Does anyone know whether, in places where prostitution is legal, refusing to have sex with a customer on the basis of race, disability, etc. violates anti-discrimination laws? Someone who feels distaste toward, say, one-armed white males probably can handle mixing them drinks, showing them houses or even performing their enemas, but I wonder if we would make such a person liable under civil rights legislation for refusing the business of a one-armed white man who wants to have sex with him or her. A 2002 article from UChicago's Ethics journal touches upon nondiscrimination, but only as one of many regulations that would fall upon legalized prostitution and detract from workers' sexual autonomy. The author's footnote mention of rural Nevada brothels fails to say whether any have run afoul of the kind of laws he perceives as interfering with specifically sexual autonomy.

This could be an issue for non-prostitute sex workers; if a workplace countenances a stripper who refuses to do lapdances for black customers, would those customers have a basis on which to sue the club, as long as it had admitted them in the first place? Sex-oriented public accomodations certainly lack the element of necessity that undergirded the Civil Rights Act of 1964; Congress could claim that the interstate commerce clause gave authority to forbid discrimination, because if a person of color traveling on business could find neither a roof over her head nor a place to eat, this incapacitated her from business travel and ultimately impacted interstate commerce.

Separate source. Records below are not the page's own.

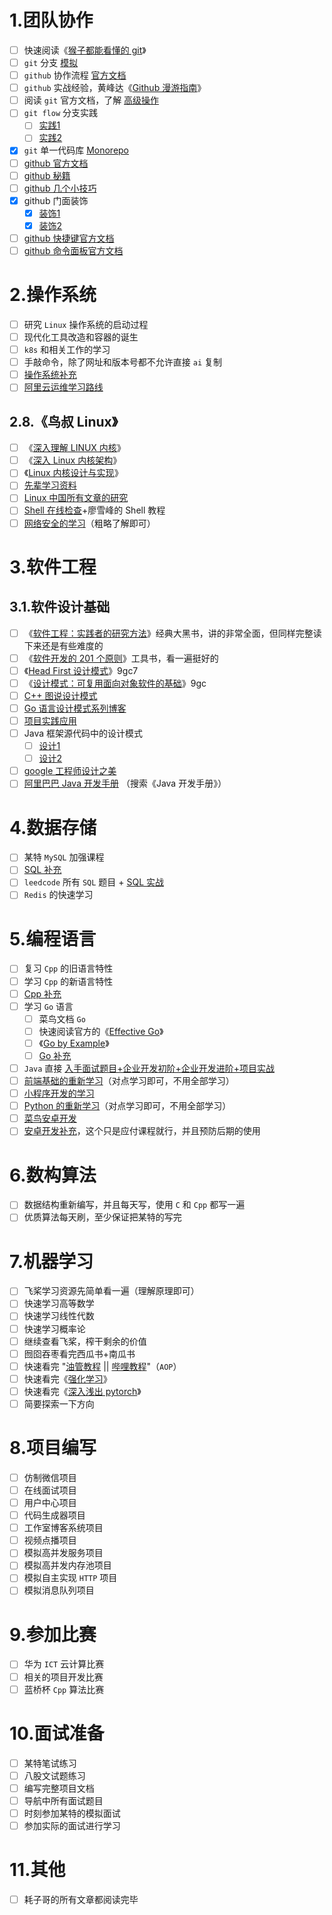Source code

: # 1.团队协作

-   [ ] 快速阅读《[猴子都能看懂的 git](https://backlog.com/git-tutorial/cn/)》
-   [ ] `git` 分支 [模拟](https://learngitbranching.js.org/?locale=zh_CN)
-   [ ] `github` 协作流程 [官方文档](https://docs.github.com/zh/get-started/start-your-journey/hello-world)
-   [ ] `github` 实战经验，黄峰达《[Github 漫游指南](https://github.phodal.com/#/)》
-   [ ] 阅读 `git` 官方文档，了解 [高级操作](https://git-scm.com/book/zh/v2)
-   [ ] `git flow` 分支实践
    -   [ ] [实践1](http://danielkummer.github.io/git-flow-cheatsheet/index.zh_CN.html)
    -   [ ] [实践2](https://www.git-tower.com/learn/git/ebook/cn/command-line/advanced-topics/git-flow)

-   [x] `git` 单一代码库 [Monorepo](https://www.jianshu.com/p/c10d0b8c5581)
-   [ ] [github 官方文档](https://docs.github.com/cn)
-   [ ] [github 秘籍](https://snowdream86.gitbooks.io/github-cheat-sheet/content/zh/)
-   [ ] [github 几个小技巧](https://www.bilibili.com/video/BV1q54y1f7h6/?vd_source=c92c89dbfcf9cc30c48086469621f35b)
-   [x] github 门面装饰
    -   [x] [装饰1](https://mp.weixin.qq.com/s?biz=MzI1NDczNTAwMA==&mid=2247491908&idx=1&sn=568e8c0dcb54a610d886eb992d424273&scene=21#wechat_redirect)
    -   [x] [装饰2](https://mp.weixin.qq.com/s?biz=MzI1NDczNTAwMA==&mid=2247495440&idx=1&sn=99147cdcb7c881c9d983e7b2373abcdb&scene=21#wechat_redirect)
-   [ ] [github 快捷键官方文档](https://docs.github.com/cn/get-started/using-github/keyboard-shortcuts)
-   [ ] [github 命令面板官方文档](https://docs.github.com/zh/get-started/accessibility/github-command-palette)

# 2.操作系统

-   [ ] 研究 `Linux` 操作系统的启动过程
-   [ ] 现代化工具改造和容器的诞生
-   [ ] `k8s` 和相关工作的学习
-   [ ] 手敲命令，除了网址和版本号都不允许直接 `ai` 复制
-   [ ] [操作系统补充](https://www.code-nav.cn/course/1789189862986850306/section/1789190769740849154?contentType=text&tabKey=list&type=#heading-10)
-   [ ] [阿里云运维学习路线](https://developer.aliyun.com/learning/roadmap/linux)

## 2.8.《鸟叔 Linux》

-   [ ] 《[深入理解 LINUX 内核](https://book.douban.com/subject/1767120/)》
-   [ ] 《[深入 Linux 内核架构](https://book.douban.com/subject/4843567/)》
-   [ ] 《[Linux 内核设计与实现](https://book.douban.com/subject/6097773/)》
-   [ ] [先辈学习资料](https://github.com/0voice/linux_kernel_wiki)
-   [ ] [Linux 中国所有文章的研究](https://linux.cn/)
-   [ ] [Shell 在线检查](https://www.shellcheck.net/)+廖雪峰的 Shell 教程
-   [ ] [网络安全的学习](https://www.code-nav.cn/course/1789189862986850306/section/1789190126624022530?contentType=text&tabKey=list&type=#)（粗略了解即可）

# 3.软件工程

## 3.1.软件设计基础

-   [ ] 《[软件工程：实践者的研究方法](https://book.douban.com/subject/6047742/)》经典大黑书，讲的非常全面，但同样完整读下来还是有些难度的
-   [ ] 《[软件开发的 201 个原则](https://book.douban.com/subject/35628886/)》工具书，看一遍挺好的
-   [ ] 《[Head First 设计模式](https://www.aliyundrive.com/s/GnuQcruh7Us)》9gc7
-   [ ] 《[设计模式：可复用面向对象软件的基础](https://www.aliyundrive.com/s/T9ECaPtxzg4)》9gc
-   [ ] [C++ 图说设计模式](https://design-patterns.readthedocs.io/zh_CN/latest/)
-   [ ] [Go 语言设计模式系列博客](https://lailin.xyz/post/singleton.html)
-   [ ] [项目实践应用](https://www.bilibili.com/video/BV1tK4y1s7Uo/?vd_source=c92c89dbfcf9cc30c48086469621f35b)
-   [ ] Java 框架源代码中的设计模式
    -   [ ] [设计1](https://www.code-nav.cn/course/1789189862986850306/section/1789190698894860290?contentType=text&tabKey=list&type=#heading-14)
    -   [ ] [设计2](https://www.bilibili.com/video/BV1kF411e7WR/)
-   [ ] [google 工程师设计之美](https://time.geekbang.org/column/intro/250)
-   [ ] [阿里巴巴 Java 开发手册](https://developer.aliyun.com/graph/java) （搜索《Java 开发手册》）

# 4.数据存储

-   [ ] 某特 `MySQL` 加强课程
-   [ ] [SQL 补充](https://www.code-nav.cn/course/1789189862986850306/section/1789190581420793858?contentType=text&tabKey=list&type=#heading-1)
-   [ ] `leedcode` 所有 `SQL` 题目 + [SQL 实战](https://www.code-nav.cn/course/1789189862986850306/section/1789190614522241026?contentType=text&tabKey=list&type=#heading-1)
-   [ ] `Redis` 的快速学习

# 5.编程语言

-   [ ] 复习 `Cpp` 的旧语言特性
-   [ ] 学习 `Cpp` 的新语言特性
-   [ ] [Cpp 补充](https://www.code-nav.cn/course/1789189862986850306/section/1789190321168424961?contentType=text&tabKey=list&type=#heading-11)
-   [ ] 学习 `Go` 语言
    -   [ ] 菜鸟文档 `Go`
    -   [ ] 快速阅读官方的《[Effective Go](https://golang.org/doc/effective_go.html)》
    -   [ ] 《[Go by Example](https://gobyexample.com/)》
    -   [ ] [Go 补充](https://www.code-nav.cn/course/1789189862986850306/section/1789190243125010434?contentType=text&tabKey=list&type=)
-   [ ] `Java` 直接 [入手面试题目+企业开发初阶+企业开发进阶+项目实战](https://www.code-nav.cn/course/1789189862986850306/section/1789190431398928386?contentType=text&tabKey=list&type=#heading-0)
-   [ ] [前端基础的重新学习](https://www.code-nav.cn/course/1789189862986850306/section/1789190394078011393?contentType=text&tabKey=list&type=#heading-5)（对点学习即可，不用全部学习）
-   [ ] [小程序开发的学习](https://www.code-nav.cn/course/1789189862986850306/section/1789190355448471554?contentType=text&tabKey=list&type=#)
-   [ ] [Python 的重新学习](https://www.code-nav.cn/course/1789189862986850306/section/1789190283176419330?contentType=text&tabKey=list&type=#heading-0)（对点学习即可，不用全部学习）
-   [ ] [菜鸟安卓开发](https://www.runoob.com/android/android-tutorial.html)
-   [ ] [安卓开发补充](https://www.code-nav.cn/course/1789189862986850306/section/1789190210308775938?contentType=text&tabKey=list&type=)，这个只是应付课程就行，并且预防后期的使用

# 6.数构算法

-   [ ] 数据结构重新编写，并且每天写，使用 `C` 和 `Cpp` 都写一遍
-   [ ] 优质算法每天刷，至少保证把某特的写完

# 7.机器学习

-   [ ] 飞桨学习资源先简单看一遍（理解原理即可）
-   [ ] 快速学习高等数学
-   [ ] 快速学习线性代数
-   [ ] 快速学习概率论
-   [ ] 继续查看飞桨，榨干剩余的价值
-   [ ] 囫囵吞枣看完西瓜书+南瓜书
-   [ ] 快速看完 "[油管教程](https://www.youtube.com/watch?v=3oAY1j5-KIg&list=PLULgBZmS3YWRXpqgJTOq9m_nU4oyEVyj4) || [哔哩教程](https://www.bilibili.com/video/BV15t4y1G7kq/?buvid=XU94E54923D47000443FC18A863ED86F3B000&from_spmid=search.search-result.0.0&is_story_h5=false&mid=upsduOBcAIOtxU0zAu5vtQ%3D%3D&p=1&plat_id=116&share_from=ugc&share_medium=android&share_plat=android&share_session_id=bf0bb97a-c9f2-4b2a-9edc-307384bee277&share_source=WEIXIN&share_tag=s_i&spmid=united.player-video-detail.0.0&timestamp=1728919304&unique_k=KNfOJzn&up_id=1665832462)"（`AOP`）
-   [ ] 快速看完《[强化学习](https://www.zhihu.com/pub/book/120291845?utm_oi=1722567932566241280)》
-   [ ] 快速看完《[深入浅出 pytorch](https://datawhalechina.github.io/thorough-pytorch/index.html)》
-   [ ] 简要探索一下方向

# 8.项目编写

-   [ ] 仿制微信项目
-   [ ] 在线面试项目
-   [ ] 用户中心项目
-   [ ] 代码生成器项目
-   [ ] 工作室博客系统项目
-   [ ] 视频点播项目
-   [ ] 模拟高并发服务项目
-   [ ] 模拟高并发内存池项目
-   [ ] 模拟自主实现 `HTTP` 项目
-   [ ] 模拟消息队列项目

# 9.参加比赛

-   [ ] 华为 `ICT` 云计算比赛
-   [ ] 相关的项目开发比赛
-   [ ] 蓝桥杯 `Cpp` 算法比赛

# 10.面试准备

-   [ ] 某特笔试练习
-   [ ] 八股文试题练习
-   [ ] 编写完整项目文档
-   [ ] 导航中所有面试题目
-   [ ] 时刻参加某特的模拟面试
-   [ ] 参加实际的面试进行学习

# 11.其他

-   [ ] 耗子哥的所有文章都阅读完毕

Assuming that there was some commercial necessity for patronizing a strip club -- taking clients there, perhaps -- as long as the black businessman is admitted, he can engage in client relations. Being refused the lapdance might be embarrassing, but the commerce clause isn't there to save people's feelings.

This bears certain parallels to the German unemployment compensation scheme that, because brothels had been legalized, might have required unemployed people who had been offered jobs by brothels, phone sex lines and other parts of the sex industry to accept them or lose benefits. In both cases, sexual autonomy has a price: that of a lawsuit and attendant monetary penalties, or of lost benefits. But in neither case can someone be literally forced by government coercion to have sex if he doesn't want to.

December 13, 2006 11:01 PM | TrackBack
Comments

Not my area of expertise, but most strippers are probably going to be classified as independent contractors since they pay the club a portion of their take as a rental fee for allowing them on stage. My guess is that brothels operate the same way. So, there might still be a Civil Rights Act claim, but it might affect the choice of defendants.

Posted by: Milbarge at December 15, 2006 03:06 PM

There is already an established body of law that covers this in the context of the legal brothels in Nevada.

All that aside, the Commerce Clause is there to protect peoples feelings, as it definitely does affect ones ability to do business.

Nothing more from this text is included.